International AISU Congress, Palermo, İtalya, 10 - 13 Eylül 2025, (Yayınlanmadı)
Planning of Ankara in
the 20th Century: From a Garden City to a City of Garden Suburbs and
Satellite Settlements
The diffusion
of the city planning practice and models took place with the collaboration of
international experts and local actors in the 20th century.

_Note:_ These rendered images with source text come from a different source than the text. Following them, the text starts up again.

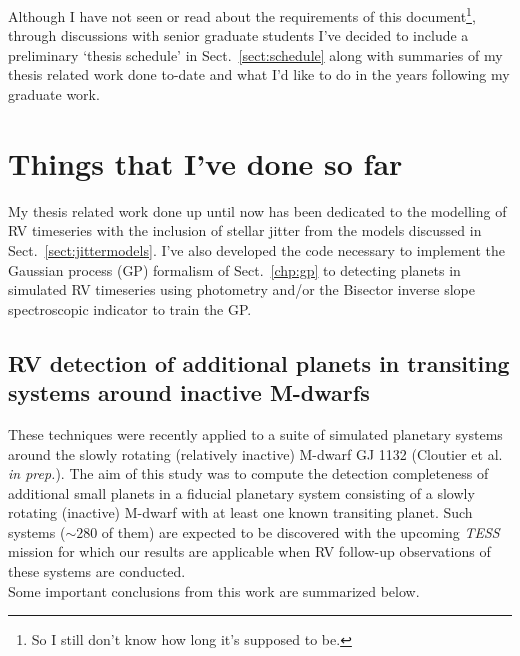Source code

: Although I have not seen or read about the requirements of this document\footnote{So I still 
don't know how long it's supposed to be.}, through 
discussions with senior graduate students I've decided to include a preliminary `thesis 
schedule' in Sect.~\ref{sect:schedule} 
along with summaries of my thesis related work done to-date and what I'd like 
to do in the years following my graduate work.

\section{Things that I've done so far} \label{sect:donesofar}
My thesis related work done up until now has been dedicated to the modelling of RV 
timeseries with the inclusion of stellar jitter from the models discussed in 
Sect.~\ref{sect:jittermodels}. I've also developed the code necessary to implement the 
Gaussian process (GP) formalism of Sect.~\ref{chp:gp} to detecting planets in simulated 
RV timeseries using photometry and/or the Bisector inverse slope spectroscopic 
indicator to train the GP. \\

\subsection{RV detection of additional planets in transiting systems around inactive M-dwarfs}
These techniques were recently applied to a suite of simulated planetary systems around 
the slowly rotating (relatively inactive) M-dwarf GJ 1132 (Cloutier et al. \emph{in prep.}). 
The aim of this study was to compute the detection completeness 
of additional small planets in a fiducial planetary system consisting of a slowly rotating 
(inactive) M-dwarf with at least one known transiting planet. Such systems ($\sim 280$ 
of them) 
are expected to be discovered with the upcoming \emph{TESS} mission for which our 
results are applicable when RV follow-up observations of these systems are conducted. \\

Some important conclusions from this work are summarized below.

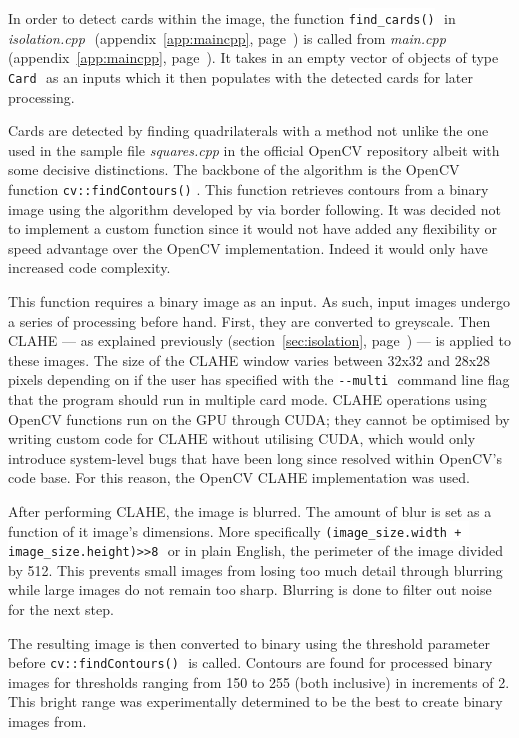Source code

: \documentclass[a4paper,12pt,notitlepage]{article}
\newcommand{\source}[2]{\emph{#1 } (appendix~\ref{#2}, page~\pageref{#2})}
\newcommand{\secref}[1]{(section~\ref{#1}, page~\pageref{#1})}
\newcommand{\code}[1]{\colorbox{white}{\lstinline[basicstyle=\ttfamily\color{black}]|#1|} }
\begin{document}
			In order to detect cards within the image, the function \code{find_cards()} in \source{isolation.cpp}{app:maincpp} is called from \source{main.cpp}{app:maincpp}. It takes in an empty vector of objects of type \code{Card} as an inputs which it then populates with the detected cards for later processing.

			Cards are detected by finding quadrilaterals with a method not unlike the one used in the sample file \emph{squares.cpp} in the official OpenCV repository \autocite{squares} albeit with some decisive distinctions. The backbone of the algorithm is the OpenCV function \code{cv::findContours()}. This function retrieves contours from a binary image using the algorithm developed by \textcite{suzuki1985topological} via border following. It was decided not to implement a custom function since it would not have added any flexibility or speed advantage over the OpenCV implementation. Indeed it would only have increased code complexity.

			This function requires a binary image as an input. As such, input images undergo a series of processing before hand. First, they are converted to greyscale. Then CLAHE --- as explained previously \secref{sec:isolation} --- is applied to these images. The size of the CLAHE window varies between 32x32 and 28x28 pixels depending on if the user has specified with the \code{--multi} command line flag that the program should run in multiple card mode. CLAHE operations using OpenCV functions run on the GPU through CUDA; they cannot be optimised by writing custom code for CLAHE without utilising CUDA, which would only introduce system-level bugs that have been long since resolved within OpenCV's code base. For this reason, the OpenCV CLAHE implementation was used.


			After performing CLAHE, the image is blurred. The amount of blur is set as a function of it image's dimensions. More specifically \code{(image_size.width + image_size.height)>>8} or in plain English, the perimeter of the image divided by 512. This prevents small images from losing too much detail through blurring while large images do not remain too sharp. Blurring is done to filter out noise for the next step.

			The resulting image is then converted to binary using the threshold parameter before \code{cv::findContours()} is called. Contours are found for processed binary images for thresholds ranging from 150 to 255 (both inclusive) in increments of 2. This bright range was experimentally determined to be the best to create binary images from.
\end{document}
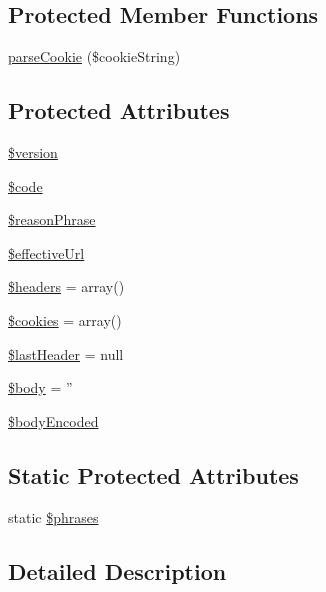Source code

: \subsection*{Protected Member Functions}
\begin{DoxyCompactItemize}
\item 
\hyperlink{classHTTP__Request2__Response_a98d67c4a923e69edcfbca9233dd71a81}{parse\-Cookie} (\$cookie\-String)
\end{DoxyCompactItemize}
\subsection*{Protected Attributes}
\begin{DoxyCompactItemize}
\item 
\hyperlink{classHTTP__Request2__Response_aadbcb4df3711846a3b890c5492c4ffe7}{\$version}
\item 
\hyperlink{classHTTP__Request2__Response_a974eeb592b307dca6c7d02e0311832f5}{\$code}
\item 
\hyperlink{classHTTP__Request2__Response_ab9faa50ba9b9f208a02a7c4ce75b391a}{\$reason\-Phrase}
\item 
\hyperlink{classHTTP__Request2__Response_ab87ff3f614066accc95a6f29f23bc051}{\$effective\-Url}
\item 
\hyperlink{classHTTP__Request2__Response_a17017d7d7f6452267ba57ecd0e10fa35}{\$headers} = array()
\item 
\hyperlink{classHTTP__Request2__Response_af1d49532aaf677e27046fafff4f5e985}{\$cookies} = array()
\item 
\hyperlink{classHTTP__Request2__Response_adcf7a1e02f6e5d9eac767466f8551a1e}{\$last\-Header} = null
\item 
\hyperlink{classHTTP__Request2__Response_a3f5cdce9656ed7bd31859b5778169f66}{\$body} = ''
\item 
\hyperlink{classHTTP__Request2__Response_a1ab2bec927b0ac3d7cf82888479a4fea}{\$body\-Encoded}
\end{DoxyCompactItemize}
\subsection*{Static Protected Attributes}
\begin{DoxyCompactItemize}
\item 
static \hyperlink{classHTTP__Request2__Response_ad9a8fd735e8dc89eb7afc73750ec0bbc}{\$phrases}
\end{DoxyCompactItemize}


\subsection{Detailed Description}


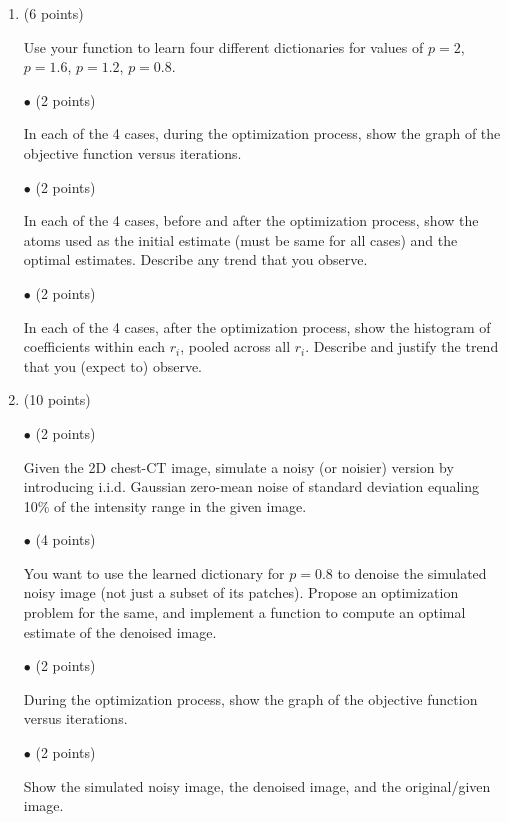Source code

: \documentclass[12pt]{article}
\begin{document}
\begin {enumerate}
\begin {enumerate}
  \item (6 points)
    
    Use your function to learn four different dictionaries for values of $p = 2$, $p = 1.6$, $p = 1.2$,
    $p = 0.8$.
    
    $\bullet$  (2 points)
    
    In each of the 4 cases, during the optimization process, show the graph of the objective function versus
    iterations.
    
    $\bullet$  (2 points)
    
    In each of the 4 cases, before and after the optimization process, show the atoms used as the initial
    estimate (must be same for all cases) and the optimal estimates. Describe any trend that you observe.
    
    $\bullet$  (2 points)
    
    In each of the 4 cases, after the optimization process, show the histogram of coefficients within each
    $r_i$, pooled across all $r_i$. Describe and justify the trend that you (expect to) observe.
    
  \item (10 points)
    
    $\bullet$ (2 points)
    
    Given the 2D chest-CT image, simulate a noisy (or noisier) version by introducing i.i.d. Gaussian
    zero-mean noise of standard deviation equaling 10\% of the intensity range in the given image.
    
    $\bullet$ (4 points)
    
    You want to use the learned dictionary for $p = 0.8$ to denoise the simulated noisy image (not just a
    subset of its patches). Propose an optimization problem for the same, and implement a function to compute
    an optimal estimate of the denoised image.
    
    $\bullet$  (2 points)
    
    During the optimization process, show the graph of the objective function versus iterations.
    
    $\bullet$  (2 points)
    
    Show the simulated noisy image, the denoised image, and the original/given image.
    
  \end {enumerate}
  
  
  
  

\end{enumerate}
\end{document}
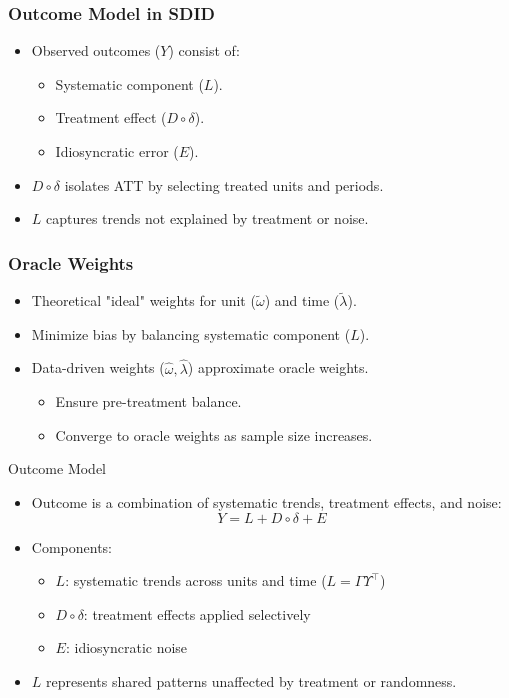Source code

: \documentclass{beamer}
\begin{document}
\begin{frame}
\frametitle{Outcome Model in SDID}

\begin{itemize}
    \item Observed outcomes (\(Y\)) consist of:
        \begin{itemize}
            \item Systematic component (\(L\)).
            \item Treatment effect (\(D \circ \delta\)).
            \item Idiosyncratic error (\(E\)).
        \end{itemize}
    \item \(D \circ \delta\) isolates ATT by selecting treated units and periods.
    \item \(L\) captures trends not explained by treatment or noise.
\end{itemize}

\end{frame}




\begin{frame}
\frametitle{Oracle Weights}

\begin{itemize}
    \item Theoretical "ideal" weights for unit (\(\tilde{\omega}\)) and time (\(\tilde{\lambda}\)).
    \item Minimize bias by balancing systematic component (\(L\)).
    \item Data-driven weights (\(\hat{\omega}, \hat{\lambda}\)) approximate oracle weights.
        \begin{itemize}
            \item Ensure pre-treatment balance.
            \item Converge to oracle weights as sample size increases.
        \end{itemize}
\end{itemize}

\end{frame}



\begin{frame}{Outcome Model}
\begin{itemize}
\item Outcome is a combination of systematic trends, treatment effects, and noise:
\[
Y = L + D \circ \delta + E
\]
\item Components:
    \begin{itemize}
    \item \(L\): systematic trends across units and time (\(L = \Gamma \Upsilon^\top\))
    \item \(D \circ \delta\): treatment effects applied selectively
    \item \(E\): idiosyncratic noise
    \end{itemize}
\item \(L\) represents shared patterns unaffected by treatment or randomness.
\end{itemize}
\end{frame}
\end{document}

Following the foundation of the Republic in Turkey, international experts of
city planning were invited to develop city plans in conformity with the
principles of the new “science of town building.”
A planning
competition was organized for the construction of the new capital Ankara in
1927. Three planners from France and Germany were invited to propose their
ideas for the future capital city. Hermann Jansen’s and Léon Jaussely’s
proposals both reflected a city planning understanding influenced by the Garden
City model, while they differed in their approach to the old town and the
representation of public spaces. Jaussely’s plan that reflected the traits of
French Beaux-Arts urbanism brought a zoning on the basis of neighborhood units
with different building typologies. He developed a “système des parcs” formed
of a network of green boulevards superposed on the transportation
infrastructure. Jansen proposed also a system of continuous green corridors -a
network of “freiflächen” that connected the neighborhood units destined to different
socio-economic groups. Finally, Jansen was given the commission to prepare the
development plans of Ankara. He planned the capital as a city of 300.000
inhabitants in conformity with the Garden City principles. Newly developed housing
areas were implemented in and around the planned city in the form of “garden
suburbs” with the help of cooperative organizations.
Jansen
prepared the plans of other cities, including Adana, Mersin, İzmit, in which he
also applied Garden City principles. The same principles were widely adopted by
Turkish architects and city planners, as a model for the planning of the new
development areas of many other cities in the country until 1950s. In the
second half of the century, while the existing garden suburbs were subject to a
rebuilding and densification process, new housing settlements were planned in
the peripheries of the major cities. In Ankara, Batıkent was planned as a settlement
that reflect ideas inspired from the New Towns movement in Great Britain.
Batıkent, which was implemented by a union of cooperatives is a satellite
settlement that houses 250.000 inhabitants today.
In the present
paper, the influence of ideas inspired from the Garden City movement in the
history of urbanization of Ankara is critically evaluated.